Where did DSLRoot originate from?

DSLRoot was formed in 2012, with origins in Russia and Eastern Europe. It is based in the Bahamas.

How much does DSLRoot pay individuals to host its equipment?

DSLRoot pays individuals $250 per month to host its devices.

Who is USProxyKing in relation to DSLRoot?

USProxyKing is a BlackHatWorld user who has been associated with DSLRoot.

DSLRoot's Residential Proxy Network Raises Cybersecurity Concerns

Q: What is the controversy surrounding DSLRoot?

The business model of DSLRoot has raised questions about the legitimacy of 'legal botnets' and the potential for abuse.

A Reddit user shares their experience with DSLRoot, a residential proxy network that pays individuals to host its hardware and software on their home networks. The company's business model has sparked discussions about the legitimacy of 'legal botnets'.

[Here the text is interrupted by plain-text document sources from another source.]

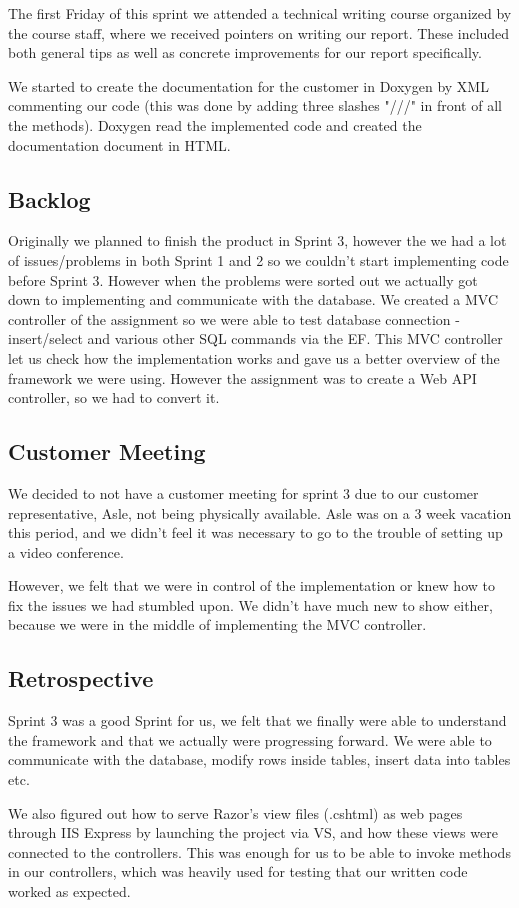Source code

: The first Friday of this sprint we attended a technical writing course organized by the course staff, where we received pointers on writing our report. These included both general tips as well as concrete improvements for our report specifically.

We started to create the documentation for the customer in Doxygen by XML commenting our code (this was done by adding three slashes "///" in front of all the methods). Doxygen read the implemented code and created the documentation document in HTML. 

\subsection{Backlog}
Originally we planned to finish the product in Sprint 3, however the we had a lot of issues/problems in both Sprint 1 and 2 so we couldn't start implementing code before Sprint 3. However when the problems were sorted out we actually got down to implementing and communicate with the database. We created a MVC controller of the assignment so we were able to test database connection - insert/select and various other SQL commands via the EF. This MVC controller let us check how the implementation works and gave us a better overview of the framework we were using. However the assignment was to create a Web API controller, so we had to convert it.


\subsection{Customer Meeting}
We decided to not have a customer meeting for sprint 3 due to our customer representative, Asle, not being physically available. Asle was on a 3 week vacation this period, and we didn't feel it was necessary to go to the trouble of setting up a video conference.

However, we felt that we were in control of the implementation or knew how to fix the issues we had stumbled upon. We didn't have much new to show either, because we were in the middle of implementing the MVC controller.

\subsection{Retrospective}
Sprint 3 was a good Sprint for us, we felt that we finally were able to understand the framework and that we actually were progressing forward. We were able to communicate with the database, modify rows inside tables, insert data into tables etc.

We also figured out how to serve Razor's view files (.cshtml) as web pages through IIS Express by launching the project via VS, and how these views were connected to the controllers. This was enough for us to be able to invoke methods in our controllers, which was heavily used for testing that our written code worked as expected.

The cybersecurity community has been abuzz with concern over a residential proxy network called DSLRoot, which has been paying individuals to host its hardware and software on their home networks. The company's business model has raised questions about the legitimacy of "legal botnets" and the potential for abuse.

What Happened

A Reddit user named Sacapoopie posted a question about their arrangement with DSLRoot, which pays them $250 per month to host devices in their home. The post sparked a lively discussion among cybersecurity enthusiasts, who expressed surprise that someone with top-secret security clearance would agree to let a residential proxy company introduce hardware into their network.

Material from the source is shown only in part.